-- What is expected --
From the entries below, transcribe exactly the lines between the line holding "for any of these features." and the line holding "thinks is valid.", inclusive; skip all other lines.

-- The input --
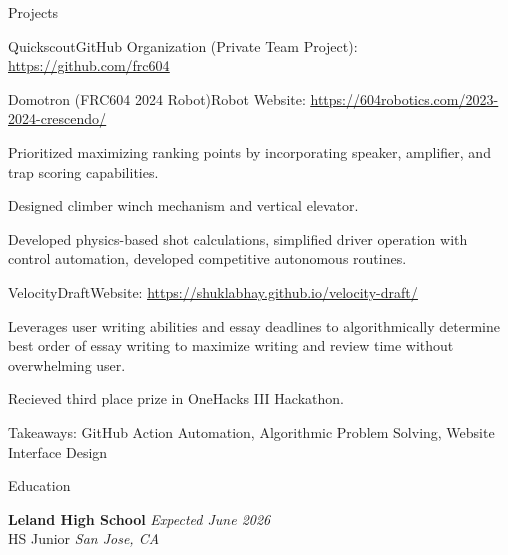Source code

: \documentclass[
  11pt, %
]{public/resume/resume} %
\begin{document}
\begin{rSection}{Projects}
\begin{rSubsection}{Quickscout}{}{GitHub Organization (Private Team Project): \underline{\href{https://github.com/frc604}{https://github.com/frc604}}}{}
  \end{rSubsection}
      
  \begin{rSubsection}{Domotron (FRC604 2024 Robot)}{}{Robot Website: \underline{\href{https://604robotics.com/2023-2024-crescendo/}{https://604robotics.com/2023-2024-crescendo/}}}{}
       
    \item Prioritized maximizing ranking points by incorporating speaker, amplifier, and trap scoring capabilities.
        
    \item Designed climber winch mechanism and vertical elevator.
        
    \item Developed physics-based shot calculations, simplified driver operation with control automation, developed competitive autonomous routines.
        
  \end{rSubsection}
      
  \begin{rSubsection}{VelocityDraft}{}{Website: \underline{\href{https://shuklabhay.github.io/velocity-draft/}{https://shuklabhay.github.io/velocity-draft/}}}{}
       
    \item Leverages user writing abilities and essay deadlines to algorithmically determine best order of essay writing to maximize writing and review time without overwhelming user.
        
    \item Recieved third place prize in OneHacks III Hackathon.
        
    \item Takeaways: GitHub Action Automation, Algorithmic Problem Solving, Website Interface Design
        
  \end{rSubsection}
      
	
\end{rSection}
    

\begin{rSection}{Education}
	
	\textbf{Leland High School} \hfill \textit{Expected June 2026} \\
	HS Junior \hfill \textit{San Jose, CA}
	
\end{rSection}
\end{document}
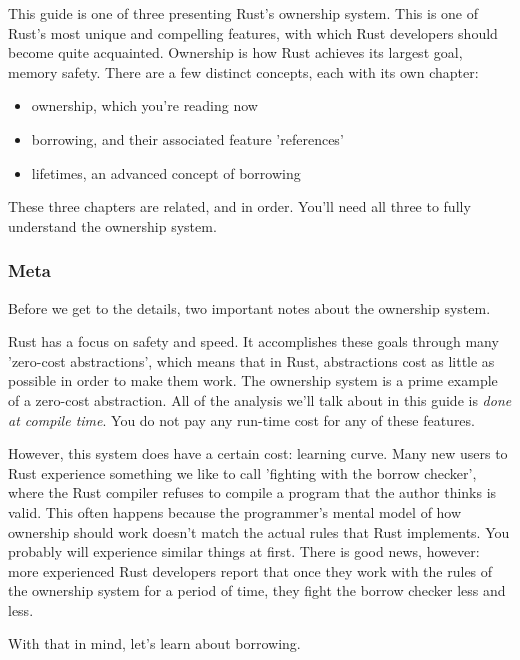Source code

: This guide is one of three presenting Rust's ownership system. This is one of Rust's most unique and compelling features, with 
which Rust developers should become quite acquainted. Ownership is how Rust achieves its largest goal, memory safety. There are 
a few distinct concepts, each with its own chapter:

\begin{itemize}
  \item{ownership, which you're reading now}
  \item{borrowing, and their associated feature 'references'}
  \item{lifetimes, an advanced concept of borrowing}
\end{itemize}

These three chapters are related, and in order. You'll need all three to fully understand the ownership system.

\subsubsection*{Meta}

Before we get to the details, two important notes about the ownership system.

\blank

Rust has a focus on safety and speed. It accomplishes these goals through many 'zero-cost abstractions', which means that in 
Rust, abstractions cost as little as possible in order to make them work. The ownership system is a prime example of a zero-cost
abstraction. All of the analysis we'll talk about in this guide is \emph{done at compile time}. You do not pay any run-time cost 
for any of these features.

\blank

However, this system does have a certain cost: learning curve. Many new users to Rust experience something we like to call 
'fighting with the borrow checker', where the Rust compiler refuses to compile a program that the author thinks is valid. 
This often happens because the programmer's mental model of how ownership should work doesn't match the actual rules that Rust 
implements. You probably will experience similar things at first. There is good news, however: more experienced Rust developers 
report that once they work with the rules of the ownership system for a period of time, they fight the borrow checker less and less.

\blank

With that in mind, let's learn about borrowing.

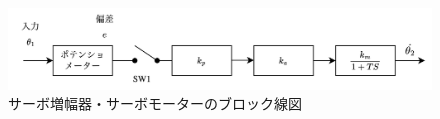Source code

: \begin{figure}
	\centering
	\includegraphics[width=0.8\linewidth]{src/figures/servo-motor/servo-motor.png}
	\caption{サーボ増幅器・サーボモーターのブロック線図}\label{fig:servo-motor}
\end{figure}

-- Solved exercise --
for any of these features.

\blank

However, this system does have a certain cost: learning curve. Many new users to Rust experience something we like to call 
'fighting with the borrow checker', where the Rust compiler refuses to compile a program that the author thinks is valid. 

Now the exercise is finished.